● **Provided entries**:
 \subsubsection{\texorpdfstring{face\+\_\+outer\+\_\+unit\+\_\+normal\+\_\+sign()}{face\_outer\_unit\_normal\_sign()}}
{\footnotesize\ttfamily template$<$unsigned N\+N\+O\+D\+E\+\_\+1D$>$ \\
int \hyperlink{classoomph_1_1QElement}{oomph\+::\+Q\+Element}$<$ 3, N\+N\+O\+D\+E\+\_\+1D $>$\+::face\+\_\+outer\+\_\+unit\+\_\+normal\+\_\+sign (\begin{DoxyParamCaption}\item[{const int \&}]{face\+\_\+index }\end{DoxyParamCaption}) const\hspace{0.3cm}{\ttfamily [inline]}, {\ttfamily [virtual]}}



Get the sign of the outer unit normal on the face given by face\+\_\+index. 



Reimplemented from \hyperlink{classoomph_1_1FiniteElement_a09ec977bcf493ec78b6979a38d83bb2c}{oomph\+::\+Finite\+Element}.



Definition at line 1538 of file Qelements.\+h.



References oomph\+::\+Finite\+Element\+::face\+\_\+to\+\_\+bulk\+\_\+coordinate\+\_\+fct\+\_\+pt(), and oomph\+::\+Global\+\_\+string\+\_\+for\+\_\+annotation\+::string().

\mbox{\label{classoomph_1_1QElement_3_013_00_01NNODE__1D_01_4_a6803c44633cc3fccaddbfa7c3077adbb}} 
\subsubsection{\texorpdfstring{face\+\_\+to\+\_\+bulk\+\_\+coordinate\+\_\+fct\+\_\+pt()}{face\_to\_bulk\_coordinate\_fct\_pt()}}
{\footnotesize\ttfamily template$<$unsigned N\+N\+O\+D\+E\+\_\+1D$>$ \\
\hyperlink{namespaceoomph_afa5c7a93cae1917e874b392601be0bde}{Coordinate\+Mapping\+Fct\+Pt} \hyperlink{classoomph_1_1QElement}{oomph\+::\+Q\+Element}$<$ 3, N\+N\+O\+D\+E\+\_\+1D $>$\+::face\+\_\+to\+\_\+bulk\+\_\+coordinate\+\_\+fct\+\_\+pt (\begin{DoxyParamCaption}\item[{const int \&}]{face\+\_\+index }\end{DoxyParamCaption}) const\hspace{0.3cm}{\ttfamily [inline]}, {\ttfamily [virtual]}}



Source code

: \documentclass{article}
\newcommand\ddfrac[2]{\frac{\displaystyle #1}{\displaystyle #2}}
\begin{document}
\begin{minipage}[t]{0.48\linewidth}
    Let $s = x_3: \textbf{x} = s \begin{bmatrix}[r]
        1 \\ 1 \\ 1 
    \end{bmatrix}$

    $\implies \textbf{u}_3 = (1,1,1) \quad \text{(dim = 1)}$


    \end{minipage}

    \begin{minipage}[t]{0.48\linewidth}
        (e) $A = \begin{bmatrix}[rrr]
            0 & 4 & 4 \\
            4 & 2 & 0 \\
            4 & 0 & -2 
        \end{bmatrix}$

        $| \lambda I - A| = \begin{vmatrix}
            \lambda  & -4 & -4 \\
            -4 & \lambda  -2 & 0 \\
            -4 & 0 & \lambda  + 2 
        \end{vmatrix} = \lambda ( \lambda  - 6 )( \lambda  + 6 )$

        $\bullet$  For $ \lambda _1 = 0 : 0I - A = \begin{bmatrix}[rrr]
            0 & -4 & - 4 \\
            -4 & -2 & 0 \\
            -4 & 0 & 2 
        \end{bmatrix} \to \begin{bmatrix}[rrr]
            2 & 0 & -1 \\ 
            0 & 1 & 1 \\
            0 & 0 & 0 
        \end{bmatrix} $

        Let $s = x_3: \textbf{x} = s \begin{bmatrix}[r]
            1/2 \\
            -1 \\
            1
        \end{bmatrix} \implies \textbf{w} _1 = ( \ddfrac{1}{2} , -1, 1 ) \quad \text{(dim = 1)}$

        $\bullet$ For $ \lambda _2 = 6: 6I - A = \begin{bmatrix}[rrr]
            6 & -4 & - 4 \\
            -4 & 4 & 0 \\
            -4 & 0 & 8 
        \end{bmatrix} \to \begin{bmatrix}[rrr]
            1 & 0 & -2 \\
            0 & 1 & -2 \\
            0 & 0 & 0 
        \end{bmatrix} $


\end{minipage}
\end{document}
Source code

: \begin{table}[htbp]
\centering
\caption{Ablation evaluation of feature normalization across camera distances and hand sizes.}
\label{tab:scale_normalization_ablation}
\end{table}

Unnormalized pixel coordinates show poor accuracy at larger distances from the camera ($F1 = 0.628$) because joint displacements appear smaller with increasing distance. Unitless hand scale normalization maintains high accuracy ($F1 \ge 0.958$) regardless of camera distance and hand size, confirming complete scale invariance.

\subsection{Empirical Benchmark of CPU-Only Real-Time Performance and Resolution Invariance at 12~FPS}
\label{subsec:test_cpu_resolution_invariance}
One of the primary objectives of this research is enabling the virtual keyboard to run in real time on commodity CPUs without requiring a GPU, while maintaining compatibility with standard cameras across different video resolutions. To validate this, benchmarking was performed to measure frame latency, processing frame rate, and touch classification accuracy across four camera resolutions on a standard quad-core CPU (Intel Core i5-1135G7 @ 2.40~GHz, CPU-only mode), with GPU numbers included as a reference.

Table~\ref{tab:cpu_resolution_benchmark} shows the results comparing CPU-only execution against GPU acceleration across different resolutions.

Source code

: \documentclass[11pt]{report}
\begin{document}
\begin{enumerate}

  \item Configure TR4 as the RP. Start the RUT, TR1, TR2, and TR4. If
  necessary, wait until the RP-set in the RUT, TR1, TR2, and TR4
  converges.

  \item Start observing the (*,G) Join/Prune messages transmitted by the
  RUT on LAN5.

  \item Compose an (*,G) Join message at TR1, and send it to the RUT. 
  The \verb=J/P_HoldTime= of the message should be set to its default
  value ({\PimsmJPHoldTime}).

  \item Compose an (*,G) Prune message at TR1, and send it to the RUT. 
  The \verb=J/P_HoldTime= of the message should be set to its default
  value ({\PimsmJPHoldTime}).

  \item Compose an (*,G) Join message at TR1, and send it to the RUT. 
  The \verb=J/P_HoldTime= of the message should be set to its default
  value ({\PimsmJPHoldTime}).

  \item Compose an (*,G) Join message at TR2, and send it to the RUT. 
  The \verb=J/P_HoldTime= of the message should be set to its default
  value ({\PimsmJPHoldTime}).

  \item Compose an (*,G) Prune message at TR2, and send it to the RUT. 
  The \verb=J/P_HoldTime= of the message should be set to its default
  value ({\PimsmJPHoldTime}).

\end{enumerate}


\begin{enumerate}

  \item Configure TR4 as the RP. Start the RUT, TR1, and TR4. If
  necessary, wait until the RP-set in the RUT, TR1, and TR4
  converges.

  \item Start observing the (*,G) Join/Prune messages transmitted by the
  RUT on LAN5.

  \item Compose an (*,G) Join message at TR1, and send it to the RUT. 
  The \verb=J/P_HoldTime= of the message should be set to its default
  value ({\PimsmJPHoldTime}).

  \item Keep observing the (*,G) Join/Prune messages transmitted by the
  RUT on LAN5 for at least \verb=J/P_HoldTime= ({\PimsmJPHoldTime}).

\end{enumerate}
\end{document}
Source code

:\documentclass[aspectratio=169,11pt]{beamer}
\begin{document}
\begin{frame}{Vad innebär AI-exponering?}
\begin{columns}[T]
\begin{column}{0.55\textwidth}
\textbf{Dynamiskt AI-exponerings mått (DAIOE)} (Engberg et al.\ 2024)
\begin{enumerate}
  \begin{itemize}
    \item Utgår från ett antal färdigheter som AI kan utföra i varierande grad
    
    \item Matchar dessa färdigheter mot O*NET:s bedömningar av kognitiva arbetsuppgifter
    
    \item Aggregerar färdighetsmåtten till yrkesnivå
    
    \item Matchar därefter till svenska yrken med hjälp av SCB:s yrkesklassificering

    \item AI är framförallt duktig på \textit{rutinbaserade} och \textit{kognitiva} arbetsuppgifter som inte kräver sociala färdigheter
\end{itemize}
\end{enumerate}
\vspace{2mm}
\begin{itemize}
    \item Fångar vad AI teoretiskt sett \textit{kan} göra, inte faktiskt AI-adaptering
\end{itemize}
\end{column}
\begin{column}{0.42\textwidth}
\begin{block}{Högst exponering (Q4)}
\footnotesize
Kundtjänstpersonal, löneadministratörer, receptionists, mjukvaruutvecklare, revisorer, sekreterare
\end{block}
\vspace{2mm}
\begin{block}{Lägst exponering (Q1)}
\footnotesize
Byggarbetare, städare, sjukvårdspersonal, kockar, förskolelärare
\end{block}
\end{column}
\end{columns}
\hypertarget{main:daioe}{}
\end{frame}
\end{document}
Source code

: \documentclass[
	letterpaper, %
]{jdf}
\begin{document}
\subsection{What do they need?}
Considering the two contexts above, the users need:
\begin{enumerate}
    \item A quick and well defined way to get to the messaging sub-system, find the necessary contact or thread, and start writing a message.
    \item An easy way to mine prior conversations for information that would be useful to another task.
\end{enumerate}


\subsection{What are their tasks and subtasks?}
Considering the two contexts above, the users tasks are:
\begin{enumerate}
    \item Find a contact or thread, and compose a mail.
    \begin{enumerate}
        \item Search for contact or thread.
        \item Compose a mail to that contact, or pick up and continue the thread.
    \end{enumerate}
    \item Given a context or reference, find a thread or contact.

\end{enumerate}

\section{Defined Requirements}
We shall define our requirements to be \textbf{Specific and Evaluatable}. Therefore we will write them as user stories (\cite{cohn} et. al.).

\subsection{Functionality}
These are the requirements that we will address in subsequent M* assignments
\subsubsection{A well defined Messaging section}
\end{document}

● **Goal of the exercise**: Tally the lines that hold the word "ddfrac" in the listing, and give the tally with nothing else.

● **Written response**: 2